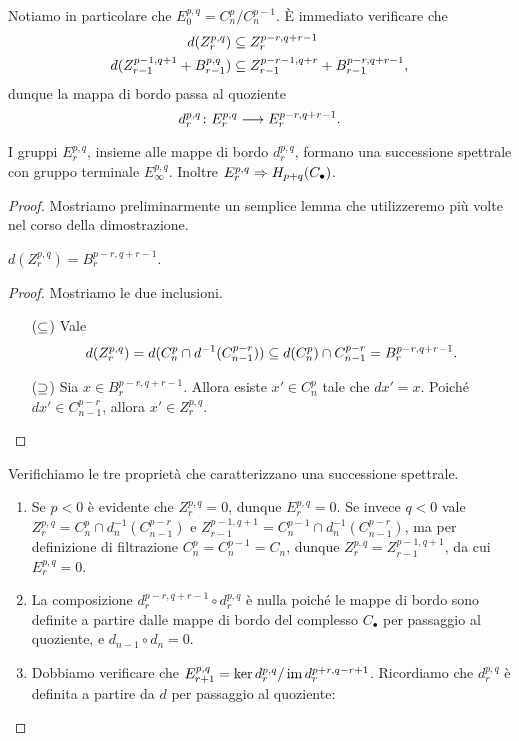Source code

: Notiamo in particolare che \(E^{p,q}_0=C^p_n/C^{p-1}_n\). È immediato verificare che
\begin{align*}
d(Z^{p,q}_r)&\subseteq Z^{p-r,q+r-1}_r\\
d(Z^{p-1,q+1}_{r-1}+B^{p,q}_{r-1})&\subseteq Z^{p-r-1,q+r}_{r-1}+B^{p-r,q+r-1}_{r-1},
\end{align*}
dunque la mappa di bordo passa al quoziente
\[
\map{d^{p,q}_r}{E^{p,q}_r}{E^{p-r,q+r-1}_r}.
\]
\begin{proposition}
I gruppi \(E^{p,q}_r\), insieme alle mappe di bordo \(d^{p,q}_r\), formano una successione spettrale con gruppo terminale \(E^{p,q}_\infty\). Inoltre \(E^{p,q}_r\Rightarrow H_{p+q}(C_\bullet)\).
\end{proposition}
\begin{proof}
Mostriamo preliminarmente un semplice lemma che utilizzeremo più volte nel corso della dimostrazione.
\begin{lemma*}
\(d(Z^{p,q}_r)=B^{p-r,q+r-1}_r\).
\end{lemma*}
\begin{proof}
Mostriamo le due inclusioni.
\begin{itemize}
\item[(\(\subseteq\))] Vale
\[
d(Z^{p,q}_r)=d(C^p_n\cap d^{-1}(C^{p-r}_{n-1}))\subseteq d(C^p_n)\cap C^{p-r}_{n-1}=B^{p-r,q+r-1}_r.
\]
\item[(\(\supseteq\))] Sia \(x\in B^{p-r,q+r-1}_r\). Allora esiste \(x'\in C^p_n\) tale che \(dx'=x\). Poiché \(dx'\in C^{p-r}_{n-1}\), allora \(x'\in Z^{p,q}_r\).\qedhere
\end{itemize}
\end{proof}
Verifichiamo le tre proprietà che caratterizzano una successione spettrale.
\begin{enumerate}
\item Se \(p<0\) è evidente che \(Z^{p,q}_r=0\), dunque \(E^{p,q}_r=0\). Se invece \(q<0\) vale \(Z^{p,q}_r=C^p_n\cap d_n^{-1}(C^{p-r}_{n-1})\) e \(Z^{p-1,q+1}_{r-1}=C^{p-1}_n\cap d_n^{-1}(C^{p-r}_{n-1})\), ma per definizione di filtrazione \(C^p_n=C^{p-1}_n=C_n\), dunque \(Z^{p,q}_r=Z^{p-1,q+1}_{r-1}\), da cui \(E^{p,q}_r=0\).
\item La composizione \(d^{p-r,q+r-1}_r\circ d^{p,q}_r\) è nulla poiché le mappe di bordo sono definite a partire dalle mappe di bordo del complesso \(C_\bullet\) per passaggio al quoziente, e \(d_{n-1}\circ d_n=0\).
\item Dobbiamo verificare che \(E^{p,q}_{r+1}=\ker d^{p,q}_r/\operatorname{im} d^{p+r,q-r+1}_r\). Ricordiamo che \(d^{p,q}_r\) è definita a partire da \(d\) per passaggio al quoziente:

\end{enumerate}
\end{proof}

• YOUR TASK
In the lines above, find each one with "Mostriamo" and list it.

• TASK RESPONSE
Mostriamo preliminarmente un semplice lemma che utilizzeremo più volte nel corso della dimostrazione.
Mostriamo le due inclusioni.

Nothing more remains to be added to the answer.